■ Your goal ■
Copies of all lines that contain "https" are needed; take them from the data below.

Data supplied: Begin

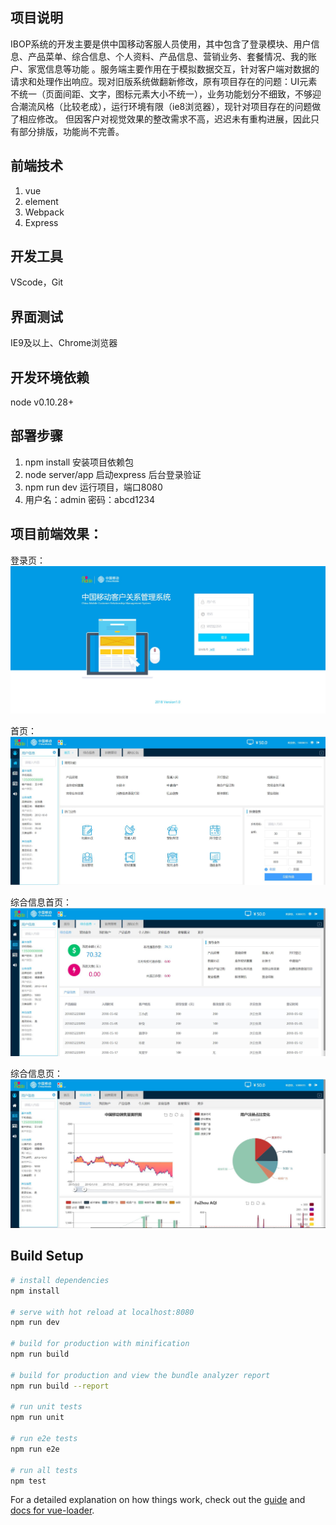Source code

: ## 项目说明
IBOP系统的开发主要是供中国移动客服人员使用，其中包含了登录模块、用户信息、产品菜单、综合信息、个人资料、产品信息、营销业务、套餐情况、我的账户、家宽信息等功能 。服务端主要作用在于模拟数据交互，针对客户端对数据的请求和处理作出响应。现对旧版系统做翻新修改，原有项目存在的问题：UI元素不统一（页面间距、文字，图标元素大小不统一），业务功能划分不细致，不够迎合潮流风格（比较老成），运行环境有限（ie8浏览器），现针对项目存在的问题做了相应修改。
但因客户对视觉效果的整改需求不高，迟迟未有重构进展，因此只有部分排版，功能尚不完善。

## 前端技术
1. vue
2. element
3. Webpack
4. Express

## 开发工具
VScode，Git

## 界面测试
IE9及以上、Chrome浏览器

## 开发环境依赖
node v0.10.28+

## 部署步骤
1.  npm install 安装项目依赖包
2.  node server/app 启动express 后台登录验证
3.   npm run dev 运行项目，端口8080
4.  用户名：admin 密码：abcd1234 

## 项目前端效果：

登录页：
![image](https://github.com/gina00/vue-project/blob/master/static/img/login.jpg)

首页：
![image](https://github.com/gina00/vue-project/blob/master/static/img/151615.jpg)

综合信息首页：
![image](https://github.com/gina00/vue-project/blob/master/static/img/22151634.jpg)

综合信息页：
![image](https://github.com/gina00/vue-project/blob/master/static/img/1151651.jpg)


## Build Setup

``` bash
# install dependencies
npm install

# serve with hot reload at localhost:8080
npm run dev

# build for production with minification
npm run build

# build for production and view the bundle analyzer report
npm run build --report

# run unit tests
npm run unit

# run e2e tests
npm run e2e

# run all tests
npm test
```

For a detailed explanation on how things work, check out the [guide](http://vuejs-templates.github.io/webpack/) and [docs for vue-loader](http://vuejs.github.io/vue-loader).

Data supplied: End

■ Task result ■
![image](https://github.com/gina00/vue-project/blob/master/static/img/login.jpg)
![image](https://github.com/gina00/vue-project/blob/master/static/img/151615.jpg)
![image](https://github.com/gina00/vue-project/blob/master/static/img/22151634.jpg)
![image](https://github.com/gina00/vue-project/blob/master/static/img/1151651.jpg)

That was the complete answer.